Double Dutch: Q&A with a Pair of Flying Dutchmen

Much more on this trip coming soon – for now, enjoy a few fun facts about Amsterdam with this Q&A. On our last night, Nora and I met two local pilots who enthusiastically answered many questions we had come up with during our time in their beloved hometown.

Scene of the Q&A: Café 't Smalle
Scene of the Q&A: Café ‘t Smalle

Q: What typical Dutch food do you recommend?
A1: Pancakes!
A2: Oh, and this place over here on the corner has the best apple pie in all of Amsterdam. [Pointing to a café called Winkel]

Q: Dutch is spoken in many areas of Belgium, too.

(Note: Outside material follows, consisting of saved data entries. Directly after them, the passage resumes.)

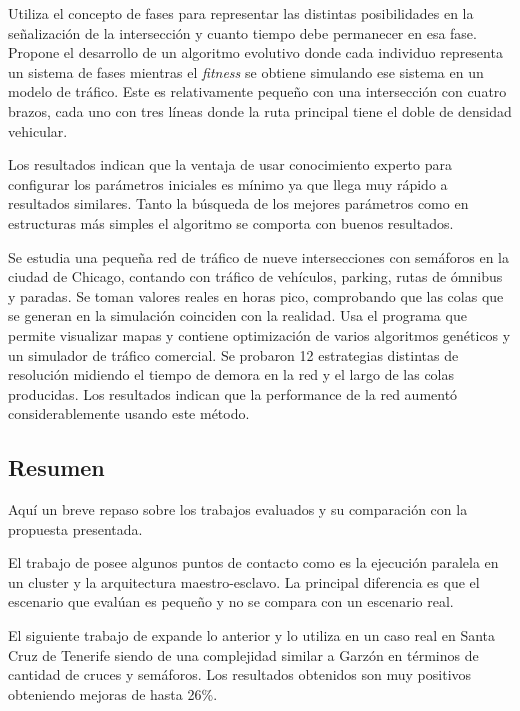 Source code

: \begin{itemize}
\begin{item}
Utiliza el concepto de fases para representar las distintas posibilidades en la señalización de la intersección y cuanto tiempo debe permanecer en esa fase. 
Propone el desarrollo de un algoritmo evolutivo donde cada individuo representa un sistema de fases mientras el \emph{fitness} se obtiene simulando ese sistema en un modelo de tráfico. Este es relativamente pequeño con una intersección con cuatro brazos, cada uno con tres líneas donde la ruta principal tiene el doble de densidad vehicular. 

Los resultados indican que la ventaja de usar conocimiento experto para configurar los parámetros iniciales es mínimo ya que llega muy rápido a resultados similares. Tanto la búsqueda de los mejores parámetros como en estructuras más simples el algoritmo se comporta con buenos resultados.

\end{item}	

\begin{item}

Se estudia una pequeña red de tráfico de nueve intersecciones con semáforos en la ciudad de Chicago, contando con tráfico de vehículos, parking, rutas de ómnibus y paradas.  
Se toman valores reales en horas pico, comprobando que las colas que se generan en la simulación coinciden con la realidad.
Usa el programa \citet{TRANSYT-7F} que permite visualizar mapas y contiene optimización de varios algoritmos genéticos y \citet{CORSIM}  un simulador de tráfico comercial.
Se probaron 12 estrategias distintas de resolución midiendo el tiempo de demora en la red y el largo de las colas producidas. Los resultados indican que la performance de la red aumentó considerablemente usando este método.	
\end{item}	
	
\end{itemize}


\subsection{Resumen}
Aquí un breve repaso sobre los trabajos evaluados y su comparación con la propuesta presentada.

El trabajo de \citet{Sanchez2004} posee algunos puntos de contacto como es la ejecución paralela en un cluster y la arquitectura maestro-esclavo. La principal diferencia es que el escenario que evalúan es pequeño y no se compara con un escenario real.

El siguiente trabajo de \citet{Sanchez2008} expande lo anterior y lo utiliza en un caso real en Santa Cruz de Tenerife siendo de una complejidad similar a Garzón en términos de cantidad de cruces y semáforos. Los resultados obtenidos son muy positivos obteniendo mejoras de hasta 26\%.

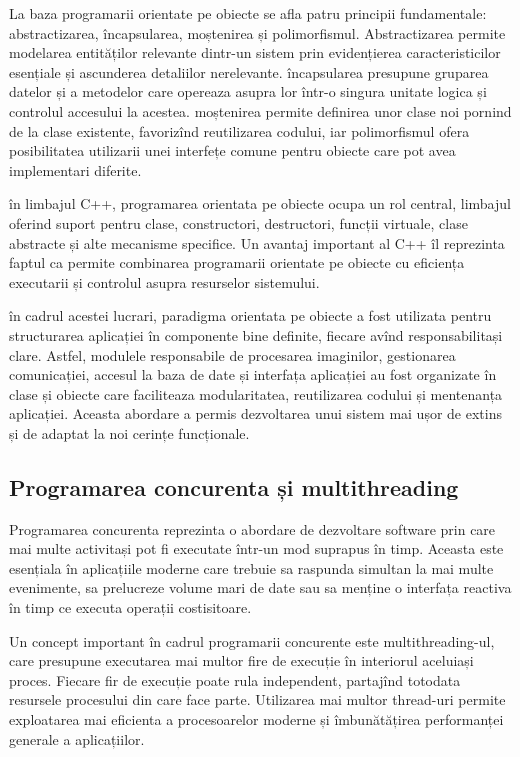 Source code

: La baza programarii orientate pe obiecte se afla patru principii fundamentale: abstractizarea, încapsularea, moștenirea și polimorfismul. Abstractizarea permite modelarea entităților relevante dintr-un sistem prin evidențierea caracteristicilor esențiale și ascunderea detaliilor nerelevante. încapsularea presupune gruparea datelor și a metodelor care opereaza asupra lor într-o singura unitate logica și controlul accesului la acestea. moștenirea permite definirea unor clase noi pornind de la clase existente, favorizînd reutilizarea codului, iar polimorfismul ofera posibilitatea utilizarii unei interfețe comune pentru obiecte care pot avea implementari diferite.

în limbajul C++, programarea orientata pe obiecte ocupa un rol central, limbajul oferind suport pentru clase, constructori, destructori, funcții virtuale, clase abstracte și alte mecanisme specifice. Un avantaj important al C++ îl reprezinta faptul ca permite combinarea programarii orientate pe obiecte cu eficiența executarii și controlul asupra resurselor sistemului.

în cadrul acestei lucrari, paradigma orientata pe obiecte a fost utilizata pentru structurarea aplicației în componente bine definite, fiecare avînd responsabilitași clare. Astfel, modulele responsabile de procesarea imaginilor, gestionarea comunicației, accesul la baza de date și interfața aplicației au fost organizate în clase și obiecte care faciliteaza modularitatea, reutilizarea codului și mentenanța aplicației. Aceasta abordare a permis dezvoltarea unui sistem mai ușor de extins și de adaptat la noi cerințe funcționale.

\subsection*{Programarea concurenta și multithreading}

Programarea concurenta reprezinta o abordare de dezvoltare software prin care mai multe activitași pot fi executate într-un mod suprapus în timp. Aceasta este esențiala în aplicațiile moderne care trebuie sa raspunda simultan la mai multe evenimente, sa prelucreze volume mari de date sau sa menține o interfața reactiva în timp ce executa operații costisitoare.

Un concept important în cadrul programarii concurente este multithreading-ul, care presupune executarea mai multor fire de execuție în interiorul aceluiași proces. Fiecare fir de execuție poate rula independent, partajînd totodata resursele procesului din care face parte. Utilizarea mai multor thread-uri permite exploatarea mai eficienta a procesoarelor moderne și îmbunătățirea performanței generale a aplicațiilor.

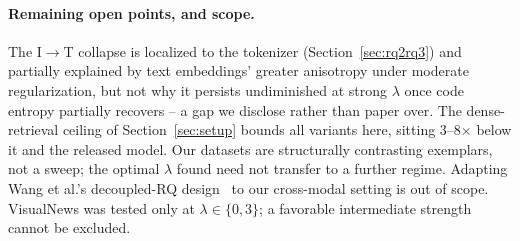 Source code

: \paragraph{Remaining open points, and scope.} The I$\to$T collapse is localized to the tokenizer (Section~\ref{sec:rq2rq3}) and partially explained by text embeddings' greater anisotropy under moderate regularization, but not why it persists undiminished at strong $\lambda$ once code entropy partially recovers -- a gap we disclose rather than paper over. The dense-retrieval ceiling of Section~\ref{sec:setup} bounds all variants here, sitting 3--8$\times$ below it and the released model. Our datasets are structurally contrasting exemplars, not a sweep; the optimal $\lambda$ found need not transfer to a further regime. Adapting Wang et al.'s decoupled-RQ design~\cite{wang2026decoupledrq} to our cross-modal setting is out of scope. VisualNews was tested only at $\lambda\in\{0,3\}$; a favorable intermediate strength cannot be excluded.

Is the culture there more Dutch like in the Netherlands or more similar to the French-speaking Belgian culture?
A2: They only share a common language with people from Holland. The Dutch-speaking people in Belgium are Flemish, which is similar to Dutch culture but not the same.

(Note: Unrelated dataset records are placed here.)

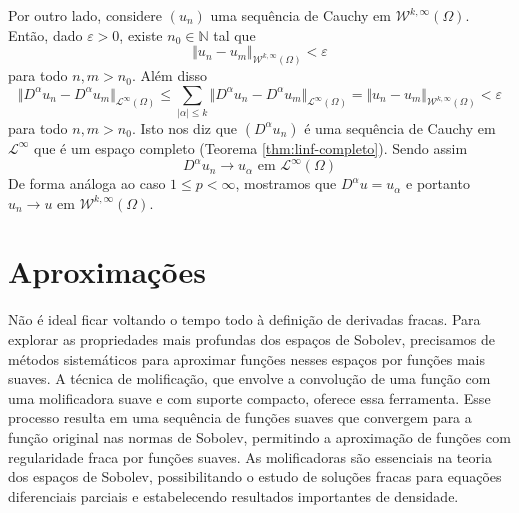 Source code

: \documentclass[a4paper, 11pt]{book}
\theoremstyle{definition}
\newcommand{\bN}{\mathbb{N}}
\newcommand{\cL}{\mathcal{L}}
\newcommand{\cW}{\mathcal{W}}
\begin{document}
\begin{prf}
    Por outro lado, considere $(u_n)$ uma sequência de Cauchy em $\cW^{k,\infty}(\Omega)$. Então, dado $\varepsilon > 0$, existe $n_0 \in \bN$ tal que
    \[
        \Vert u_n - u_m \Vert_{\cW^{k,\infty}(\Omega)} < \varepsilon
    \]
    para todo $n,m > n_0$. Além disso
    \[
        \Vert D^\alpha u_n - D^\alpha u_m \Vert_{\cL^\infty(\Omega)} \leqslant \sum_{|\alpha| \leqslant k} \Vert D^\alpha u_n - D^\alpha u_m \Vert_{\cL^\infty(\Omega)} = \Vert u_n - u_m \Vert_{\cW^{k,\infty}(\Omega)} < \varepsilon
    \]
    para todo $n,m > n_0$. Isto nos diz que $(D^\alpha u_n)$ é uma sequência de Cauchy em $\cL^\infty$ que é um espaço completo (Teorema \ref{thm:linf-completo}). Sendo assim
    \[
        D^{\alpha} u_n \to u_\alpha \text{ em } \cL^\infty(\Omega)
    \]
    De forma análoga ao caso $1 \leqslant p < \infty$, mostramos que $D^\alpha u = u_\alpha$ e portanto $u_n \to u$ em $\cW^{k,\infty}(\Omega)$.
\end{prf}

\section{Aproximações}

Não é ideal ficar voltando o tempo todo à definição de derivadas fracas. Para explorar as propriedades mais profundas dos espaços de Sobolev, precisamos de métodos sistemáticos para aproximar funções nesses espaços por funções mais suaves. A técnica de molificação, que envolve a convolução de uma função com uma molificadora suave e com suporte compacto, oferece essa ferramenta. Esse processo resulta em uma sequência de funções suaves que convergem para a função original nas normas de Sobolev, permitindo a aproximação de funções com regularidade fraca por funções suaves. As molificadoras são essenciais na teoria dos espaços de Sobolev, possibilitando o estudo de soluções fracas para equações diferenciais parciais e estabelecendo resultados importantes de densidade.
\end{document}

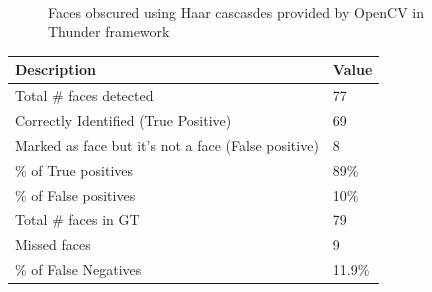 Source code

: \documentclass[
	submission,
	final,
	notitlepage,
	narroweqnarray,
	inline,
	twoside,
	]{ieee}
\begin{document}
\begin{figure}[h]
{	}\\
	\caption{Faces obscured using Haar cascasdes provided by OpenCV in Thunder framework}
\end{figure}
\FloatBarrier

\begin{table}[h!]
	\begin{tabular}{|p{6cm} | p{2cm}|}
		\hline
		{\bf Description} & {\bf Value}\\
		\hline
		\hline
		Total \# faces detected & 77\\
		Correctly Identified (True Positive) & 69 \\
		Marked as face but it's not a face (False positive) & 8 \\
		\% of True positives & 89\%\\
		\% of False positives & 10\%\\
		\hline
		Total \# faces in GT & 79\\
		Missed faces & 9\\
		\% of False Negatives & 11.9\%\\
		\hline
	\end{tabular}
\end{table}
\end{document}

Q: Sorry, do you only call it Holland then? Not the Netherlands?
A1: Yes. Our country is Holland.

Q: So about the Red Light District… What services exactly can people buy?
A1: There are different levels. At the first level, you can put coins in a machine to see a peep show. At the second level, you can watch a live sex show. At the third level, you can watch a banana show – that’s like a sex show, but just women with bananas. And at the fourth level you can, well, you know… have sex with a prostitute. [disclaimer: I have no idea how accurate this is.]

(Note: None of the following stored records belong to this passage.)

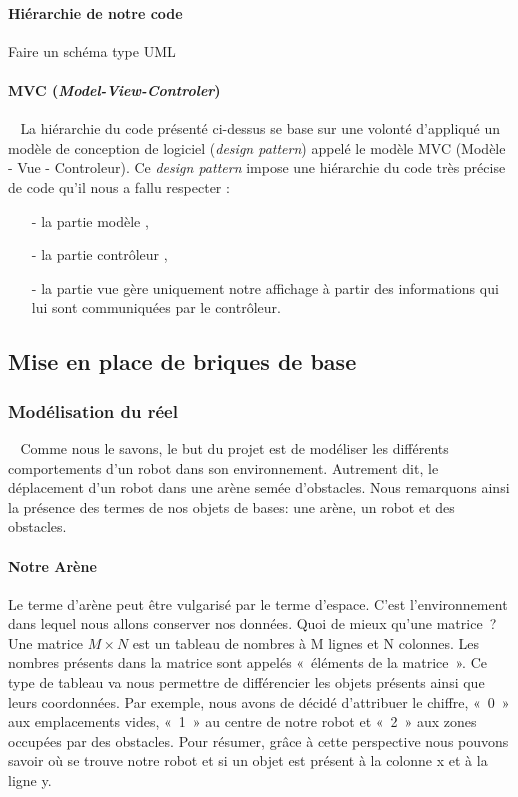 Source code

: \documentclass[12pt]{article}
\def\tab{$\>\>\>\>$}
\begin{document}
\paragraph{Hiérarchie de notre code\\}

\begin{center}
Faire un schéma type UML
\end{center}


\paragraph{MVC (\textit{Model-View-Controler})\\}
\tab La hiérarchie du code présenté ci-dessus se base sur une volonté d'appliqué un modèle de conception de logiciel (\textit{design pattern}) appelé le modèle MVC (Modèle - Vue - Controleur). Ce \textit{design pattern} impose une hiérarchie du code très précise de code qu'il nous a fallu respecter : \begin{itemize}
\item[-] la partie modèle ,
\item[-] la partie contrôleur ,
\item[-] la partie vue gère uniquement notre affichage à partir des informations qui lui sont communiquées par le contrôleur.
\end{itemize}
\newpage
\subsection{Mise en place de briques de base}
\subsubsection{Modélisation du réel}
\tab Comme nous le savons, le but du projet est de modéliser les différents comportements d’un robot dans son environnement. Autrement dit, le déplacement d’un robot dans une arène semée d’obstacles. Nous remarquons ainsi la présence des termes de nos objets de bases: une arène, un robot et des obstacles.
\paragraph{Notre Arène\\}
Le terme d’arène peut être vulgarisé par le terme d’espace. C’est l’environnement dans lequel nous allons conserver nos données. Quoi de mieux qu’une matrice ? Une matrice $M \times N$ est un tableau de nombres à M lignes et N colonnes. Les nombres présents dans la matrice sont appelés « éléments de la matrice ».  Ce type de tableau va nous permettre de différencier les objets présents ainsi que leurs coordonnées. Par exemple, nous avons de décidé d’attribuer le chiffre, « 0 » aux emplacements vides, « 1 » au centre de notre robot et « 2 » aux zones occupées par des obstacles. Pour résumer, grâce à cette perspective nous pouvons savoir où se trouve notre robot et si un objet est présent à la colonne x et à la ligne y.
\end{document}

Q: We only saw women of the night. Are there male prostitutes too?
A1: Ah, not really.
A2: Hey ladies, you found them!

Q: Haha. Isn’t it uncomfortable being there with other guys?
A1: Yes, it’s weird.
A2: No, it’s not a problem.

Q: In addition to legalized prostitution, the Netherlands – sorry – Holland has a lot of liberal drug policies. How do you feel about that?
A1: The laws are too lenient. I think too many things are allowed.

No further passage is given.